Tuesday, April 1, 2008

on non-Google DIY thinking

Though right about Google, they thought they had the answers from a Jewish egomaniac some 2,000 years ago.

What I have learned from my rabbis is that according to Dvorim 30: 1-12 and on, we are told that a Jew has Torah on the tip of his tongue, and he needs to use this tip-of-the tongue educated intuition to practically use Torah and Holocho. Shulkhon Oruch is for evry one of us to try and at least kn ow instinctively, versus going to a favorite rabbi-magician-mekubal to tell us in a dramatically Biblical way. The same verses say, "it's not high above heavens, or beyond the sea", and in the same spirit, far away, or in the mountains. I have been taught that we must think and analyze Torah and Holocho on our feet.

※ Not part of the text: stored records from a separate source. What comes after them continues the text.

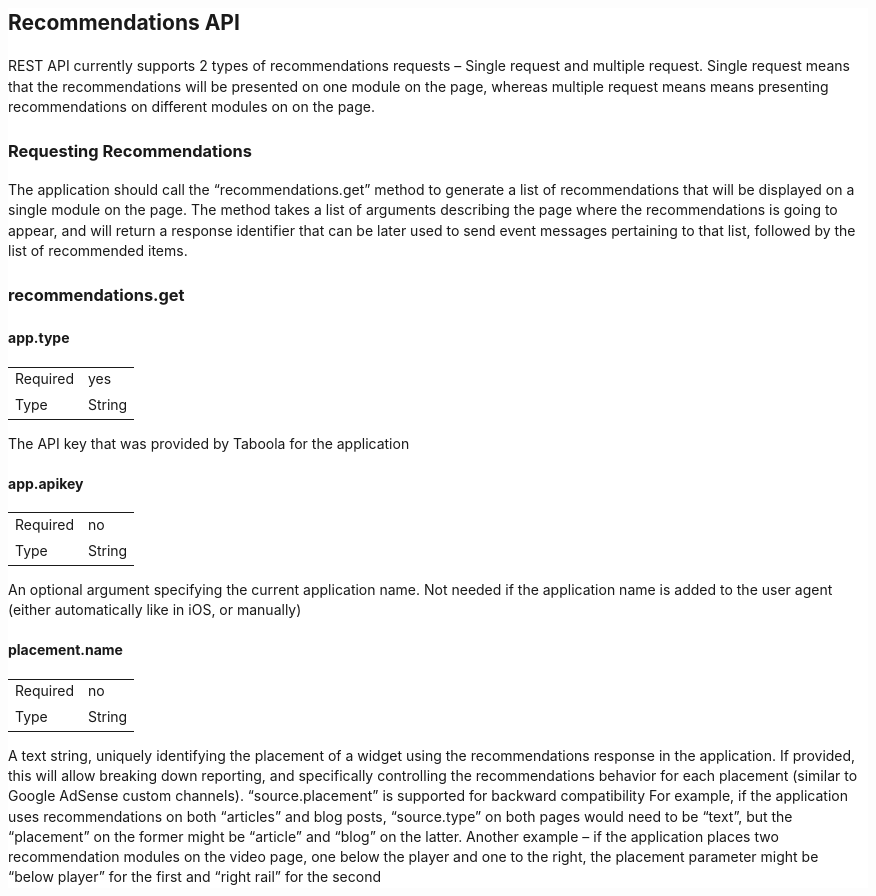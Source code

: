 

## Recommendations API

REST API currently supports 2 types of recommendations requests – Single request and multiple request. Single request means that the recommendations will be presented on one module on the page, whereas multiple request means means presenting recommendations on different modules on on the page.

### Requesting  Recommendations
The application should call the “recommendations.get” method to generate a list of recommendations that will be
 displayed on a single module on the page. The method takes a list of arguments describing the page where the
 recommendations is going to appear, and will return a response identifier that can be later used to send event
 messages pertaining to that list, followed by the list of recommended items.

### recommendations.get 

#### app.type 
|  |  |
|----|------|
| Required | yes |
| Type | String | 

The API key that was provided by Taboola for the application

#### app.apikey 

|  |  |
|----|------|
| Required | no |
| Type | String | 

An optional argument specifying the current application name. Not needed if the application name is added to the user agent (either automatically like in iOS, or manually) 

#### placement.name 
|  |  |
|----|------|
| Required | no |
| Type | String | 

A text string, uniquely identifying the placement of a widget using the recommendations response in the application. If provided, this will allow breaking down reporting, and specifically controlling the recommendations behavior for each placement (similar to Google AdSense custom channels). “source.placement” is supported for backward compatibility For example, if the application uses recommendations on both “articles” and blog posts, “source.type” on both pages would need to be “text”, but the “placement” on the former might be “article” and “blog” on the latter. Another example – if the application places two recommendation modules on the video page, one below the player and one to the right, the placement parameter might be “below player” for the first and “right rail” for the second 
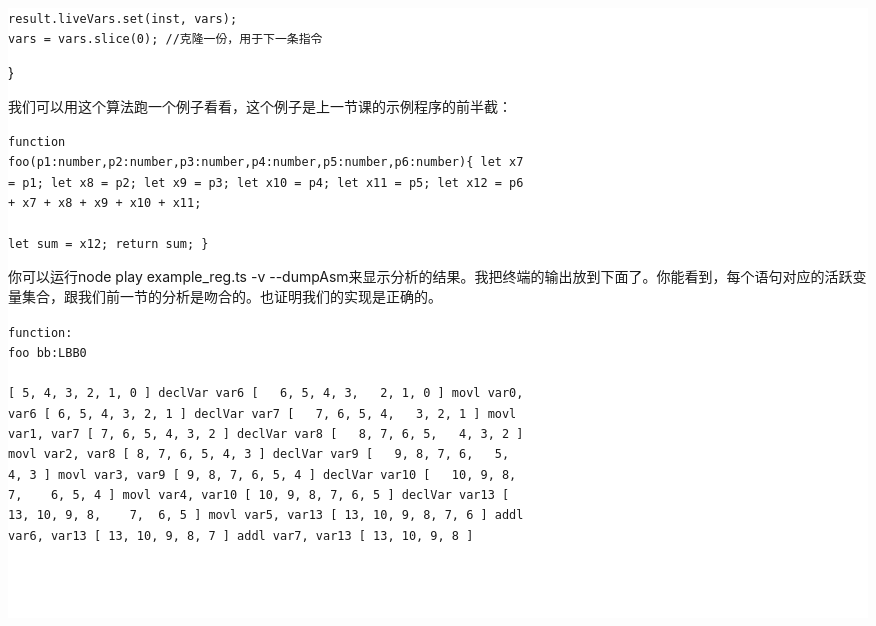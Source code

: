     result.liveVars.set(inst, vars);
    vars = vars.slice(0); //克隆一份，用于下一条指令
}
</code></pre><p>我们可以用这个算法跑一个例子看看，这个例子是上一节课的示例程序的前半截：</p><pre><code class="language-plain">function foo(p1:number,p2:number,p3:number,p4:number,p5:number,p6:number){
    let x7 = p1;
    let x8 = p2;
    let x9 = p3;
    let x10 = p4;
    let x11 = p5;
    let x12 = p6 + x7 + x8 + x9 + x10 + x11;  
    let sum = x12;
    return sum;
}
</code></pre><p>你可以运行node play example_reg.ts -v --dumpAsm来显示分析的结果。我把终端的输出放到下面了。你能看到，每个语句对应的活跃变量集合，跟我们前一节的分析是吻合的。也证明我们的实现是正确的。</p><pre><code class="language-plain">function: foo
bb:LBB0               
[ 5, 4, 3, 2, 1, 0 ]
declVar	var6
[
&nbsp; 6, 5, 4, 3,
&nbsp; 2, 1, 0
]
movl	var0, var6
[ 6, 5, 4, 3, 2, 1 ]
declVar	var7
[
&nbsp; 7, 6, 5, 4,
&nbsp; 3, 2, 1
]
movl	var1, var7
[ 7, 6, 5, 4, 3, 2 ]
declVar	var8
[
&nbsp; 8, 7, 6, 5,
&nbsp; 4, 3, 2
]
movl	var2, var8
[ 8, 7, 6, 5, 4, 3 ]
declVar	var9
[
&nbsp; 9, 8, 7, 6,
&nbsp; 5, 4, 3
]
movl	var3, var9
[ 9, 8, 7, 6, 5, 4 ]
declVar	var10
[
&nbsp; 10, 9, 8, 7,
&nbsp;&nbsp; 6, 5, 4
]
movl	var4, var10
[ 10, 9, 8, 7, 6, 5 ]
declVar	var13
[
&nbsp; 13, 10, 9, 8,
&nbsp;&nbsp; 7,&nbsp; 6, 5
]
movl	var5, var13
[ 13, 10, 9, 8, 7, 6 ]
addl	var6, var13
[ 13, 10, 9, 8, 7 ]
addl	var7, var13
[ 13, 10, 9, 8 ]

There is a cocnept of hassidus, which is separate from Hasidut (as a spiritual, charismatic movement). Hassidus is a type of religious behavior that is overly demonstrative, excessive, and/or based on unnecessarily and arbitrarily-sought out strictness. It also includes fanatical pilgrimage and visits to great rabbis, living or dead, often to ask them for easily explainable halochic clarification, or to receive a personal advice. Most of these activities are actually willingly divulged. Again, in line with what I have said in the above paragraph, a Jew who is in touch with holocho, and his rabbi, and reads (regularly) to learn will not find himself doing this Hassidus, and have more free time for that learning, and working out relationships with people in his everyday life - a boss, an employee, students, an grumpy neighbor, a business partner.

In the Shmonay Esrey blessings havdolo we also invoke our ability to distinguish between different degrees of holiness, i.e., an inspiration, a source, a mishnah, a sugya, a rishon, an acharon, a holocho. At the risk of sounding trite, I would say that we are smarter than we think.